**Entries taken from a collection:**
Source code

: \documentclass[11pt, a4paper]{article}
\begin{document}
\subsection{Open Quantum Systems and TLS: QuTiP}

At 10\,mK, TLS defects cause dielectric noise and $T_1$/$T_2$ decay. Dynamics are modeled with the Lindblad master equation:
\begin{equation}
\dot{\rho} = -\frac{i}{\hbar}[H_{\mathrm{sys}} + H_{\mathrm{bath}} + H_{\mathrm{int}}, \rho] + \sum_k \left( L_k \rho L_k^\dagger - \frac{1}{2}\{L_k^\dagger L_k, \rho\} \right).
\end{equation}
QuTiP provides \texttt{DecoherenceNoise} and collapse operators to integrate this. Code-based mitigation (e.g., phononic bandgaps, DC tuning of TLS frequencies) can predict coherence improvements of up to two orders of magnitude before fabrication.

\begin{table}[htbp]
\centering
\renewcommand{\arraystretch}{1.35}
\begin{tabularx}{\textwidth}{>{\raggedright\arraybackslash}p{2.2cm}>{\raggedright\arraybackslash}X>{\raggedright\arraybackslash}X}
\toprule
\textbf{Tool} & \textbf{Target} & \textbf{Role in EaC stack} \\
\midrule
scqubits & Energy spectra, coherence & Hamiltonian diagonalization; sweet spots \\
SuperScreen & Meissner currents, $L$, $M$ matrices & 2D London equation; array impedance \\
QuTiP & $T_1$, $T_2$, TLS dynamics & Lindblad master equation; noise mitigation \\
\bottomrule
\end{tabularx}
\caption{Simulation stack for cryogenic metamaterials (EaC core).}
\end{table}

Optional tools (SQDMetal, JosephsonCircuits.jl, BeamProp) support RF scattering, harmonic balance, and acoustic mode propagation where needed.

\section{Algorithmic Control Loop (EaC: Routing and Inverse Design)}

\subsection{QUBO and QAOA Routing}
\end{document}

**What to produce:**
From the records above, copy each line where the word "Routing" can be found.

**Your solution:**
\section{Algorithmic Control Loop (EaC: Routing and Inverse Design)}
\subsection{QUBO and QAOA Routing}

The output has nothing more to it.